Q.　Flexi^® Vector Systemとはどのようなシステムですか？

A.　低頻度出現の制限酵素であるSgf IおよびPme Iを利用したシンプルなクローニングシステムです。Flexi^® Vectorに含まれる致死遺伝子と目的遺伝子をSgf IおよびPme Iサイトを用いて組み換えます。致死遺伝子を持つクローンはコロニーを形成できませんので、得られたコロニーは、非常に高い効率（95％程度）で目的遺伝子を含むことになります。そのため、Flexi^® Vector Systemは、青白選択システムの偽陽性やコロニーPCRなどのスクリーニング労力を低減できる非常に効率の良いクローニングシステムといえます。また、保存用のエントリーベクターは不要で、実験に適したFlexi^® VectorにPCR増幅した目的遺伝子を直接組み込むことができます。さらに、一度Flexi^® Vectorに組み込んだ目的遺伝子は、Sgf IおよびPme Iで切断することで簡単に別のFlexi^® Vectorへ相互に組み換えることが可能です。

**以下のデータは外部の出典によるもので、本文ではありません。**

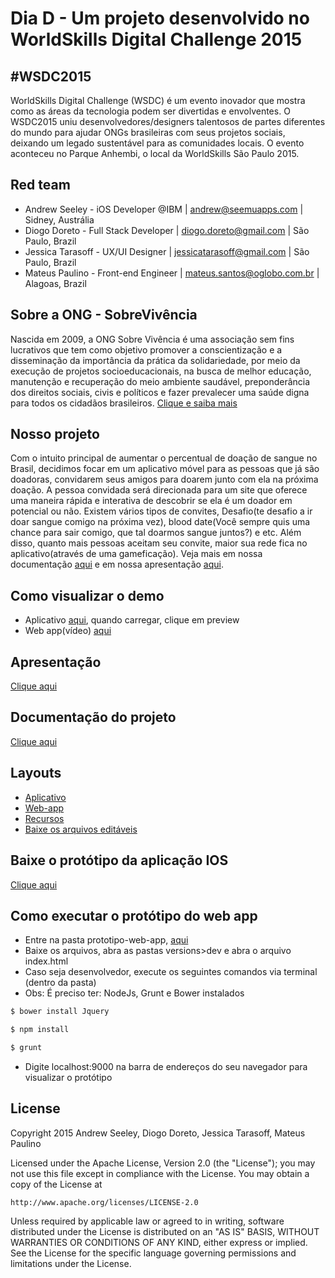 # Dia D - Um projeto desenvolvido no WorldSkills Digital Challenge 2015
## #WSDC2015
WorldSkills Digital Challenge (WSDC) é um evento inovador que mostra como as áreas da tecnologia podem ser divertidas e envolventes. O WSDC2015 uniu desenvolvedores/designers talentosos de partes diferentes do mundo para ajudar ONGs brasileiras com seus projetos sociais, deixando um legado sustentável para as comunidades locais. O evento aconteceu no Parque Anhembi, o local da WorldSkills São Paulo 2015.

## Red team
* Andrew Seeley - iOS Developer @IBM | andrew@seemuapps.com | Sidney, Austrália
* Diogo Doreto - Full Stack Developer | diogo.doreto@gmail.com | São Paulo, Brazil
* Jessica Tarasoff - UX/UI Designer | jessicatarasoff@gmail.com | São Paulo, Brazil
* Mateus Paulino - Front-end Engineer | mateus.santos@oglobo.com.br | Alagoas, Brazil

## Sobre a ONG - SobreVivência
Nascida em 2009, a ONG Sobre Vivência é uma associação sem fins lucrativos que tem como objetivo promover a conscientização e a disseminação da importância da prática da solidariedade, por meio da execução de projetos socioeducacionais, na busca de melhor educação, manutenção e recuperação do meio ambiente saudável, preponderância dos direitos sociais, civis e políticos e fazer prevalecer uma saúde digna para todos os cidadãos brasileiros. [Clique e saiba mais](http://www.sobrevivencia.org.br/)

## Nosso projeto
Com o intuito principal de aumentar o percentual de doação de sangue no Brasil, decidimos focar em um aplicativo móvel para as pessoas que já são doadoras, convidarem seus amigos para doarem junto com ela na próxima doação. A pessoa  convidada será direcionada para um site que oferece uma maneira rápida e interativa de descobrir se ela é um doador em potencial ou não. Existem vários tipos de convites, Desafio(te desafio a ir doar sangue comigo na próxima vez), blood date(Você sempre quis uma chance para sair comigo, que tal doarmos sangue juntos?) e etc. Além disso, quanto mais pessoas aceitam seu convite, maior sua rede fica no aplicativo(através de uma gameficação). Veja mais em nossa documentação [aqui](documentacao) e em nossa apresentação [aqui](apresentacao).
 
## Como visualizar o demo
- Aplicativo [aqui](https://popapp.in/w/projects/55cf33dfddd7fb6712a12ba6/mockups/55cf347c4c65c7f3121dd82d), quando carregar, clique em preview
- Web app(vídeo) [aqui](demo-web-app)

## Apresentação
[Clique aqui](apresentacao)

## Documentação do projeto
[Clique aqui](documentacao/documentation.pdf)

## Layouts
- [Aplicativo](layouts/DiaD_App.pdf)
- [Web-app](layouts/DiaD_Web.pdf)
- [Recursos](layouts/DiaD_Resource.pdf)
- [Baixe os arquivos editáveis](layouts)

## Baixe o protótipo da aplicação IOS
[Clique aqui](prototipo-aplicacao-ios)

## Como executar o protótipo do web app
- Entre na pasta prototipo-web-app, [aqui](prototipo-web-app)
- Baixe os arquivos, abra as pastas versions>dev e abra o arquivo index.html
- Caso seja desenvolvedor, execute os seguintes comandos via terminal (dentro da pasta)
- Obs: É preciso ter: NodeJs, Grunt e Bower instalados
```sh
$ bower install Jquery
```
```sh
$ npm install
```
```sh
$ grunt
```
- Digite localhost:9000 na barra de endereços do seu navegador para visualizar o protótipo
 
## License

Copyright 2015 Andrew Seeley, Diogo Doreto, Jessica Tarasoff, Mateus Paulino

Licensed under the Apache License, Version 2.0 (the "License");
you may not use this file except in compliance with the License.
You may obtain a copy of the License at

    http://www.apache.org/licenses/LICENSE-2.0

Unless required by applicable law or agreed to in writing, software
distributed under the License is distributed on an "AS IS" BASIS,
WITHOUT WARRANTIES OR CONDITIONS OF ANY KIND, either express or implied.
See the License for the specific language governing permissions and
limitations under the License.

Q.　なぜ、Sgf IおよびPme I サイトを使用するのですか？

A.　多くの動物、植物、細菌のオープンリーディングフレーム（ORF）においてSgf IおよびPme Iは低頻度出現の制限酵素であることが示されているからです(表1)。目的遺伝子の生物種は、限定せずにご使用いただけます。

表1　制限酵素サイト出現頻度の比較

Q.　Flexi^® Vectorsにはどのような種類のベクターがありますか？

A.　タンパクの発現、精製、機能解析まで、様々な研究目的に対応したベクターが用意されています。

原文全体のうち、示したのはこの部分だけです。